Oh Ben Groundwater, I, too, "Remember when". Weeks ahead of departure, I would compile a list of things I wanted to do at a brand new destination: where to explore, what to eat and be so excited thinking about how it would all eventuate when I arrived. I so, so hope to feel that excitement and anticipation again in the near future.

Sanda Aye, Footscray, VIC

KINDNESS TO A TEA

Years ago when in my 20s, I travelled through lesser-known places to experience life as it was lived in countries so different from my own.

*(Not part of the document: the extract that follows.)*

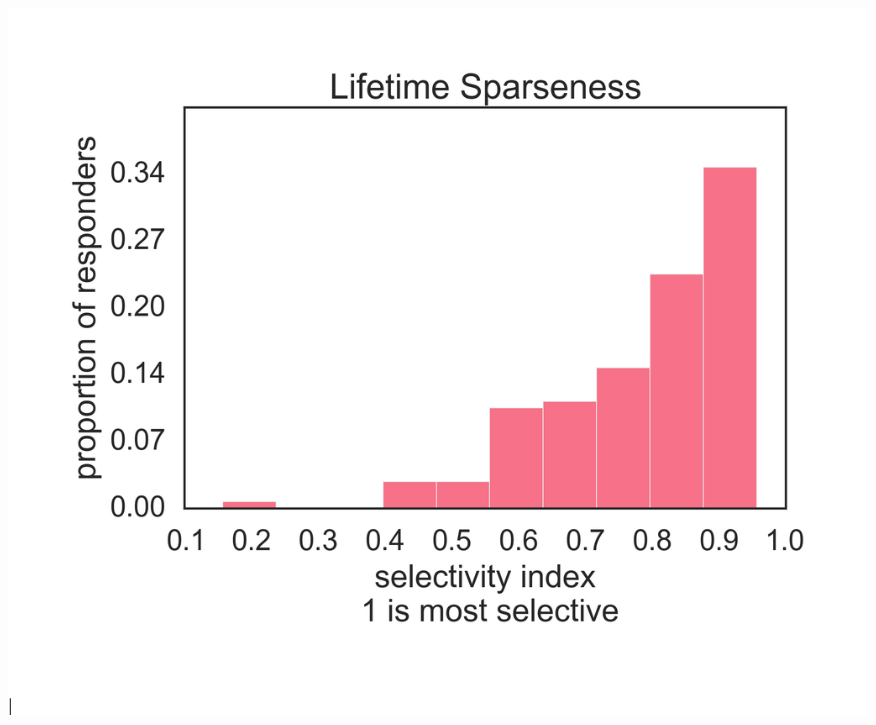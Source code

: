 <img src="https://raw.githubusercontent.com/stanlp86/myPiriform/master/notebooks/qc/sp042117a/LS_slice_0.png" />|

These were days when there was no way of checking in with mum and dad as telephone calls were unthinkable and with mail, though usually reliable, didn't arrive until well after you had left a place. Getting ill was something you dealt with and you hoped perhaps another traveller would care enough to offer some assistance. One night in Afghanistan, I was lying desperately ill in my tent behind a hotel in Kandahar, when an old Afghani man raised the flap of my tent and sat beside me. In his hand he held a cup of foul smelling tea and refused to leave my side until I had drunk it all. The next day I was walking around the city. I won't forget the kindness of this stranger or of the people I met there. I will also never forget the shame I feel of this government's incompetence and abandonment of the people who helped Australians.